Lilliya laughed loudly. “I exhaust you?! I think it’s the other way around.”
“I don’t think so,” Jenar smiled at her from beneath.
“Del’chlamen!” she laughed, rolling over and smacking his back.
“Ow!” he howled, rolling onto his back only to be attacked by jabbing fingers on his stomach and side. “Okay! Okay!” he shouted through his uncontrolled laughter. “You win!”
“What? I didn’t hear you . . .” she lied, continuing her torture.
“I said, you win!” he gasped again, trying to roll away from her tickling fingers.
She stopped, finally, lying back onto the grass next to him and laughing hard.
“You’re cruel,” he gasped beside her, catching his breath.
“Oh, but you love me anyway,” she laughed, glancing at him.
Ironic, Jenar thought, for he really, truly did. But she never noticed.
“By the way,” she spoke after a long silence of staring at the sky, “are you ever going to tell me what you said to me in Huttese.”
“When did I say something to you?” he teased.
“Don’t play with me,” Lilliya warned, readying her fingers in tickle position.
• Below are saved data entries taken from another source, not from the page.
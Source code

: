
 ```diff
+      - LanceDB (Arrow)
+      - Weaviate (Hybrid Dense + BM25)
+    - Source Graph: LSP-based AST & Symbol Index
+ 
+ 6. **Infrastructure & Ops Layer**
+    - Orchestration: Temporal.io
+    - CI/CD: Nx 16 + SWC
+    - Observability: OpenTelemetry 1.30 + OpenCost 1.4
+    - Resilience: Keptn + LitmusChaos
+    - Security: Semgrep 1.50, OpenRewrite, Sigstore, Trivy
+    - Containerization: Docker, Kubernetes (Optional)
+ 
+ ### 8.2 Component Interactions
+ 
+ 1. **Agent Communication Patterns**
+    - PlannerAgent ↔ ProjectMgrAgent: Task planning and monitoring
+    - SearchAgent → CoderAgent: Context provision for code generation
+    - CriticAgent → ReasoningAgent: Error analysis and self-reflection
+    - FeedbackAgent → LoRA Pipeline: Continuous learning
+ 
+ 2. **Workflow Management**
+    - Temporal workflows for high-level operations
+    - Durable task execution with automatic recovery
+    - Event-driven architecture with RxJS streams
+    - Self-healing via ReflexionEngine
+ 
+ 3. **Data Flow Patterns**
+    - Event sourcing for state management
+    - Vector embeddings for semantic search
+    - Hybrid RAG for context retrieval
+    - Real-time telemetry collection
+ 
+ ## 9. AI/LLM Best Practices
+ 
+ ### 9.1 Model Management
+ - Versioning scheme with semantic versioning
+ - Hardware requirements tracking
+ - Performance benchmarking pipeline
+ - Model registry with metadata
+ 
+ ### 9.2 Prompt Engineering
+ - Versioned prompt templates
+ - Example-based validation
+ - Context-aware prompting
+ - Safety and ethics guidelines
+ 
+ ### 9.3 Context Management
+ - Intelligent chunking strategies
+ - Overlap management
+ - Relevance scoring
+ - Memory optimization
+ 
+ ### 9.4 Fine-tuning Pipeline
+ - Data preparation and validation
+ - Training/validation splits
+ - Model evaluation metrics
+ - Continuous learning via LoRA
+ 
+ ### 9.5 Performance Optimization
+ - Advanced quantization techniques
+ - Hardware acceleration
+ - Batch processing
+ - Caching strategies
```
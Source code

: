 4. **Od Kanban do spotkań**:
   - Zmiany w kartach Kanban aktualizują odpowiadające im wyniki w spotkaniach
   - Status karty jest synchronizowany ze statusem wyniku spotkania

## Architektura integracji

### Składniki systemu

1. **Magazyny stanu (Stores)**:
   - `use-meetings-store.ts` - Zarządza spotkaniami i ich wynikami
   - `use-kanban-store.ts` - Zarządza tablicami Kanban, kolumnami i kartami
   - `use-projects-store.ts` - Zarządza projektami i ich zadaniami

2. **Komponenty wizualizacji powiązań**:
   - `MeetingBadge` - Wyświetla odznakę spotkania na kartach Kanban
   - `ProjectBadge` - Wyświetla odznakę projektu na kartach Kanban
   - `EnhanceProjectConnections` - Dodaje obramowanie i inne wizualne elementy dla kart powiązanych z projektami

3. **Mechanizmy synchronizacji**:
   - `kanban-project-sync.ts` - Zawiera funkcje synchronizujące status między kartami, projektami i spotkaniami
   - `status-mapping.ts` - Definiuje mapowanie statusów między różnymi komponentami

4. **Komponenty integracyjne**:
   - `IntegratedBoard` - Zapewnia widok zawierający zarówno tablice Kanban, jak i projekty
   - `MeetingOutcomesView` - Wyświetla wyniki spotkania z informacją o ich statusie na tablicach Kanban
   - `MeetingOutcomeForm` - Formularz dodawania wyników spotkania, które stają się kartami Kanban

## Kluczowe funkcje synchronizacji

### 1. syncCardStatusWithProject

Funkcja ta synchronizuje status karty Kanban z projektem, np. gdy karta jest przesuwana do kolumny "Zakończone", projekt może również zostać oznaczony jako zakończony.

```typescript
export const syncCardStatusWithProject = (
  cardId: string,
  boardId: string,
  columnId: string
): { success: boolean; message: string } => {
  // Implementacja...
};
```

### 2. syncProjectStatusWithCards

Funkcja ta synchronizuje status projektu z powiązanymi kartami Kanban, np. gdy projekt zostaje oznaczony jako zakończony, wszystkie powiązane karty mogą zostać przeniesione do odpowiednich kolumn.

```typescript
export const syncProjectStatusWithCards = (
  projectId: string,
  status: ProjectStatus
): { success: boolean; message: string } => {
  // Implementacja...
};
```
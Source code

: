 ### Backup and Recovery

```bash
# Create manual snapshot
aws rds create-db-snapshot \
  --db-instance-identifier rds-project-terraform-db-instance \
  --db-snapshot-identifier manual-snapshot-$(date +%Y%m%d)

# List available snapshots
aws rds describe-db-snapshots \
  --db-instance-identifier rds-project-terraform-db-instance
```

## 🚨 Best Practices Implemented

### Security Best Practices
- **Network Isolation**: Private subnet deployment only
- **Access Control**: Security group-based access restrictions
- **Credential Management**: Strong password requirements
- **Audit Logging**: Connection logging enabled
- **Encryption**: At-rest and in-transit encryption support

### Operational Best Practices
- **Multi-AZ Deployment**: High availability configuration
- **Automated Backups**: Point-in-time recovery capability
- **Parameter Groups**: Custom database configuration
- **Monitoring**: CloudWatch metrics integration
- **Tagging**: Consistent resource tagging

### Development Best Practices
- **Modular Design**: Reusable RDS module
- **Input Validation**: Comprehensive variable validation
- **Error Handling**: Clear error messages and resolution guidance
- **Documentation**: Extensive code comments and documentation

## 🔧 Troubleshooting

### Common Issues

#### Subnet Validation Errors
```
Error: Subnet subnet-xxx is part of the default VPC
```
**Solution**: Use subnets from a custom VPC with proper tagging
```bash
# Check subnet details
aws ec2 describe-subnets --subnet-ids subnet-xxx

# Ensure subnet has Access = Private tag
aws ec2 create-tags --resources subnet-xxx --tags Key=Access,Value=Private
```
“All right, I won’t, I won’t,” Jenar laughed nervously, not wanting to be tortured again.
“Okay, good. So tell me. The suspense is killing me,” she said.
“If I tell you, will you promise not to tickle me for the rest of our time together,” Jenar negotiated.
“I don’t know,” she said slowly, “that’s a lot to ask for.”
“Well, then I can’t tell you if you don’t promise,” he said.
Lilliya sighed dramatically. “Oh, all right.”
Jenar smiled, but then tensed. He wasn’t quite sure if he should tell her. “You are my best friend in the entire universe, you do know that, right?”
Lilliya smiled slowly. “Of course.”
“You’re always there when I need to talk with someone,” he continued, his stomach beginning to knot. “You are the perfect person . . . the perfect woman . . .” I don’t think I can do this . . .
“Jenar, for goodness sakes, stop avoiding my question and spit it out,” she said impatiently. “Don’t worry, whatever it is I’ll forgive you for it,” she laughed, “I just want to know what you said.”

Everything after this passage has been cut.